Measuring 100uA should be easy, when I read the title, I though you might be thinking in terms of single digit nA or pA!

You don't mention what kind of dynamic range this is for, what accuracy, what resolution, or what sampling rate.

Is it to measure a low voltage power supply? If so, one solution is to place the shunt before a low Iq regulator: there are a number of LDOs that offer Iq in the order of tens of nA, so you can measure the voltage drop across a shunt in front of the regulator for the current range you mention. If you want to measure higher dynamic range, you can use two shunts in series, the sensitive one with a low leakage diode (or transistor as a diode with base & collector connected) across it, and take two measurements.

There are plenty of INA current sense devices, you need to figure out things like what offset is acceptable, what gain, accuracy, drift, directionality, high- or low-side, and how it's presented, eg as a voltage or as a digital interface like SPI or I2C.

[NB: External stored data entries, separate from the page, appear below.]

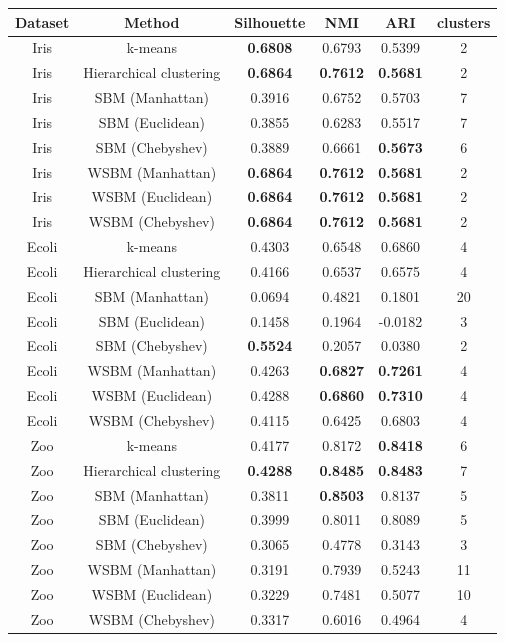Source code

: \documentclass[conference]{IEEEtran}
\begin{document}
\begin{table}[t]
  \centering
  \begin{tabular}{c | c | c c c | c}
    Dataset & Method & Silhouette & NMI & ARI & clusters \\ \hline
    Iris & k-means & \textbf{0.6808} & 0.6793 & 0.5399 & 2 \\
    Iris & Hierarchical clustering & \textbf{0.6864} & \textbf{0.7612} & \textbf{0.5681} & 2 \\
    Iris & SBM (Manhattan) & 0.3916 & 0.6752 & 0.5703 & 7 \\
    Iris & SBM (Euclidean) & 0.3855 & 0.6283 & 0.5517 & 7 \\
    Iris & SBM (Chebyshev) & 0.3889 & 0.6661 & \textbf{0.5673} & 6 \\
    Iris & WSBM (Manhattan) & \textbf{0.6864} & \textbf{0.7612} & \textbf{0.5681} & 2 \\
    Iris & WSBM (Euclidean) & \textbf{0.6864} & \textbf{0.7612} & \textbf{0.5681} & 2 \\
    Iris & WSBM (Chebyshev) & \textbf{0.6864} & \textbf{0.7612} & \textbf{0.5681} & 2 \\

    \hline
    Ecoli & k-means & 0.4303 & 0.6548 & 0.6860 & 4 \\
    Ecoli & Hierarchical clustering & 0.4166 & 0.6537 & 0.6575 & 4 \\
    Ecoli & SBM (Manhattan) & 0.0694 & 0.4821 & 0.1801 & 20 \\
    Ecoli & SBM (Euclidean) & 0.1458 & 0.1964 & -0.0182 & 3 \\
    Ecoli & SBM (Chebyshev) & \textbf{0.5524} & 0.2057 & 0.0380 & 2 \\
    Ecoli & WSBM (Manhattan) & 0.4263 & \textbf{0.6827} & \textbf{0.7261} & 4 \\
    Ecoli & WSBM (Euclidean) & 0.4288 & \textbf{0.6860} & \textbf{0.7310} & 4 \\
    Ecoli & WSBM (Chebyshev) & 0.4115 & 0.6425 & 0.6803 & 4 \\

    \hline
    Zoo & k-means & 0.4177 & 0.8172 & \textbf{0.8418} & 6 \\
    Zoo & Hierarchical clustering & \textbf{0.4288} & \textbf{0.8485} & \textbf{0.8483} & 7 \\
    Zoo & SBM (Manhattan) & 0.3811 & \textbf{0.8503} & 0.8137 & 5 \\
    Zoo & SBM (Euclidean) & 0.3999 & 0.8011 & 0.8089 & 5 \\
    Zoo & SBM (Chebyshev) & 0.3065 & 0.4778 & 0.3143 & 3 \\
    Zoo & WSBM (Manhattan) & 0.3191 & 0.7939 & 0.5243 & 11 \\
    Zoo & WSBM (Euclidean) & 0.3229 & 0.7481 & 0.5077 & 10 \\
    Zoo & WSBM (Chebyshev) & 0.3317 & 0.6016 & 0.4964 & 4 \\


\end{tabular}
\end{table}
\end{document}
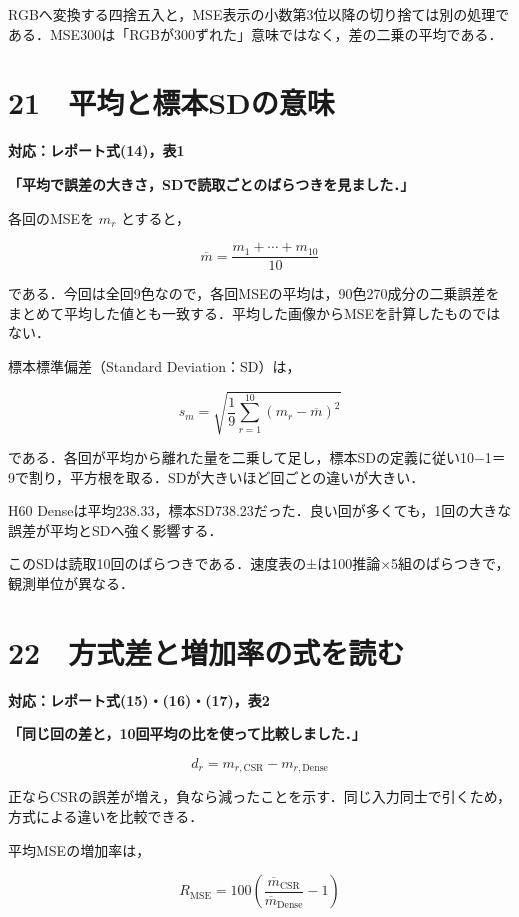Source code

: \documentclass[
  14pt,
  a5paper,
]{extarticle}
\begin{document}
RGBへ変換する四捨五入と，MSE表示の小数第3位以降の切り捨ては別の処理である．MSE300は「RGBが300ずれた」意味ではなく，差の二乗の平均である．

\newpage

\section{21　平均と標本SDの意味}\label{ux5e73ux5747ux3068ux6a19ux672csdux306eux610fux5473}

\textbf{対応：レポート式(14)，表1}

\textbf{「平均で誤差の大きさ，SDで読取ごとのばらつきを見ました．」}

各回のMSEを \(m_r\) とすると，

\[\overline m=\frac{m_1+\cdots+m_{10}}{10}\]

である．今回は全回9色なので，各回MSEの平均は，90色270成分の二乗誤差をまとめて平均した値とも一致する．平均した画像からMSEを計算したものではない．

標本標準偏差（Standard Deviation：SD）は，

\[s_m=\sqrt{\frac1{9}
\sum_{r=1}^{10}(m_r-\overline m)^2}\]

である．各回が平均から離れた量を二乗して足し，標本SDの定義に従い10−1＝9で割り，平方根を取る．SDが大きいほど回ごとの違いが大きい．

H60
Denseは平均238.33，標本SD738.23だった．良い回が多くても，1回の大きな誤差が平均とSDへ強く影響する．

このSDは読取10回のばらつきである．速度表の±は100推論×5組のばらつきで，観測単位が異なる．

\newpage

\section{22　方式差と増加率の式を読む}\label{ux65b9ux5f0fux5deeux3068ux5897ux52a0ux7387ux306eux5f0fux3092ux8aadux3080}

\textbf{対応：レポート式(15)・(16)・(17)，表2}

\textbf{「同じ回の差と，10回平均の比を使って比較しました．」}

\[d_r=m_{r,\mathrm{CSR}}-m_{r,\mathrm{Dense}}\]

正ならCSRの誤差が増え，負なら減ったことを示す．同じ入力同士で引くため，方式による違いを比較できる．

平均MSEの増加率は，

\[R_{\mathrm{MSE}}=
100\left(\frac{\overline m_{\mathrm{CSR}}}
{\overline m_{\mathrm{Dense}}}-1\right)\]
\end{document}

I'm curious, you say it's a "fast test" and "not a project", what is wrong with a multimeter, or is this for your own academic purposes?

[Yaroooo]

Actually I've tested an INA240 which I've already used for higher current measurement with a R002 shunt. It correctly worked with this configuration but when I've placed a 5R as shunt I had a really strange output (like a 100khz PWM with 500mV of amplitude) that didn't changed with current changes on load. I just wanted to check an MCU consumption to be sure that I'm in datasheet range.

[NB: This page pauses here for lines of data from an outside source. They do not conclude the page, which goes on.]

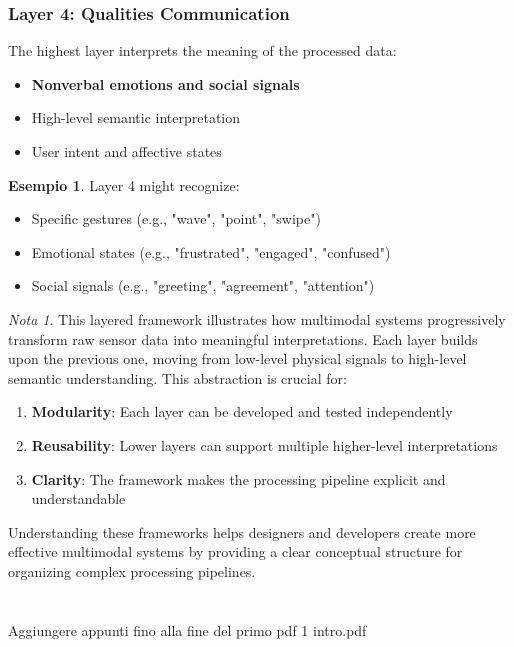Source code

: \documentclass[11pt,a4paper]{article}
\theoremstyle{definition}
\newtheorem{example}{Esempio}[section]
\theoremstyle{plain}
\theoremstyle{remark}
\newtheorem*{remark}{Nota}
\begin{document}
\subsubsection{Layer 4: Qualities Communication}

The highest layer interprets the meaning of the processed data:

\begin{itemize}
    \item \textbf{Nonverbal emotions and social signals}
    \item High-level semantic interpretation
    \item User intent and affective states
\end{itemize}

\begin{example}
Layer 4 might recognize:
\begin{itemize}
    \item Specific gestures (e.g., "wave", "point", "swipe")
    \item Emotional states (e.g., "frustrated", "engaged", "confused")
    \item Social signals (e.g., "greeting", "agreement", "attention")
\end{itemize}
\end{example}

\begin{remark}
This layered framework illustrates how multimodal systems progressively transform raw sensor data into meaningful interpretations. Each layer builds upon the previous one, moving from low-level physical signals to high-level semantic understanding. This abstraction is crucial for:
\begin{enumerate}
    \item \textbf{Modularity}: Each layer can be developed and tested independently
    \item \textbf{Reusability}: Lower layers can support multiple higher-level interpretations
    \item \textbf{Clarity}: The framework makes the processing pipeline explicit and understandable
\end{enumerate}

Understanding these frameworks helps designers and developers create more effective multimodal systems by providing a clear conceptual structure for organizing complex processing pipelines.
\end{remark}



\newpage

\section{}

Aggiungere appunti fino alla fine del primo pdf 1 intro.pdf
\end{document}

Maybe there's something that I didn't connect correctly. I should re-check.

[Howardlong]

Actually I've tested an INA240 which I've already used for higher current measurement with a R002 shunt. It correctly worked with this configuration but when I've placed a 5R as shunt I had a really strange output (like a 100khz PWM with 500mV of amplitude) that didn't changed with current changes on load. I just wanted to check an MCU consumption to be sure that I'm in datasheet range.

Maybe there's something that I didn't connect correctly. I should re-check.

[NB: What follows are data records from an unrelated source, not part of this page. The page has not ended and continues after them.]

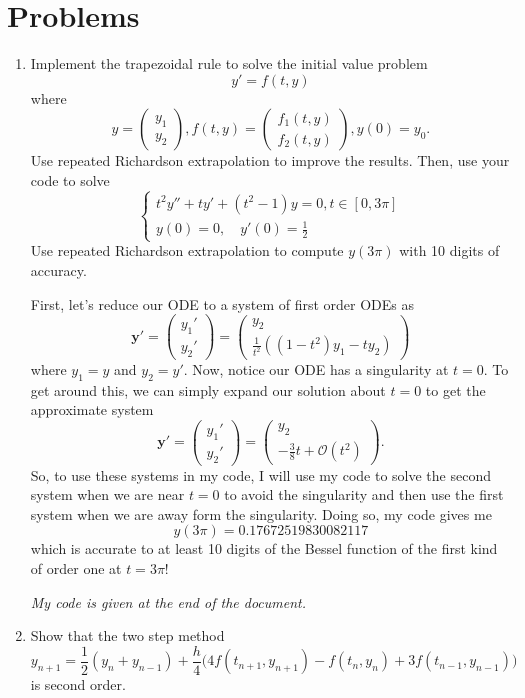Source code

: \documentclass[a4paper,12pt]{article}
\newcommand{\bigO}{\mathcal{O}}
\newcommand{\pmat}[1]{\begin{pmatrix} #1 \end{pmatrix}}
\begin{document}
\section*{Problems}
\begin{enumerate}[label = (\arabic*)]
	\item Implement the trapezoidal rule to solve the initial value problem
	\[
		y' = f(t, y)
	\]
	where
	\[
		y = \pmat{y_1 \\ y_2}, f(t, y) = \pmat{f_1(t, y) \\ f_2(t, y)}, y(0) = y_0.
	\]
	Use repeated Richardson extrapolation to improve the results. Then, use your code to solve
	\[
		\begin{cases}
			t^2 y'' + t y' + (t^2 - 1 ) y = 0, t \in [0, 3\pi] \\
			y(0) = 0, \quad y'(0) = \frac{1}{2}
		\end{cases}
	\]
	Use repeated Richardson extrapolation to compute $ y(3\pi) $ with 10 digits of accuracy.
	
	First, let's reduce our ODE to a system of first order ODEs as
	\[
		\mathbf{y}' = \pmat{y_1' \\ y_2'}= \pmat{y_2 \\ \frac{1}{t^2}((1 - t^2)y_1 - t y_2)}
	\]
	where $ y_1 = y $ and $ y_2 = y' $. Now, notice our ODE has a singularity at $ t = 0 $. To get around this, we can simply expand our solution about $ t = 0 $ to get the approximate system
	\[
		\mathbf{y}' = \pmat{y_1' \\ y_2'}= \pmat{y_2 \\ -\frac{3}{8} t + \bigO(t^2)}.
	\]
	So, to use these systems in my code, I will use my code to solve the second system when we are near $ t = 0 $ to avoid the singularity and then use the first system when we are away form the singularity. Doing so, my code gives me 
	\[
		y(3\pi) = 0.17672519830082117
	\]
	which is accurate to at least 10 digits of the Bessel function of the first kind of order one at $ t = 3\pi $!
	
	\begin{center}
		\emph{My code is given at the end of the document.}
	\end{center}
	
	\newpage
	\item Show that the two step method
	\[
		y_{n + 1} = \frac{1}{2} (y_n + y_{n - 1}) + \frac{h}{4} \big(4 f(t_{n + 1}, y_{n + 1}) - f(t_n, y_n) + 3 f(t_{n - 1}, y_{n - 1})\big)
	\]
	is second order.
	

\end{enumerate}
\end{document}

Well, 500mV is 0.5uA on a 200V/V gain across a 5 ohm resistor.

However the bandwidth of the device is of that order too: are you capacitively loading the output?

Furthermore, are you using filtering resistors and a filter cap between the shunt & the amplifier inputs? Usually these are of the order of 10 ohms each and about 0.1 to 1uF depending on your filtering requirements.

[harerod]

Yaroooo, we don't know much about your actual requirements and circuit topology.
Your measurement range is low enough to be compensated by an OPAMP or INA output, though.
If your shunt was connected to ground, a single OPAMP configured as a "Feedback Ammeter" might be helpful. For more complex requirements (high-side measurement) you might want to add more OPAMPs or use an INA.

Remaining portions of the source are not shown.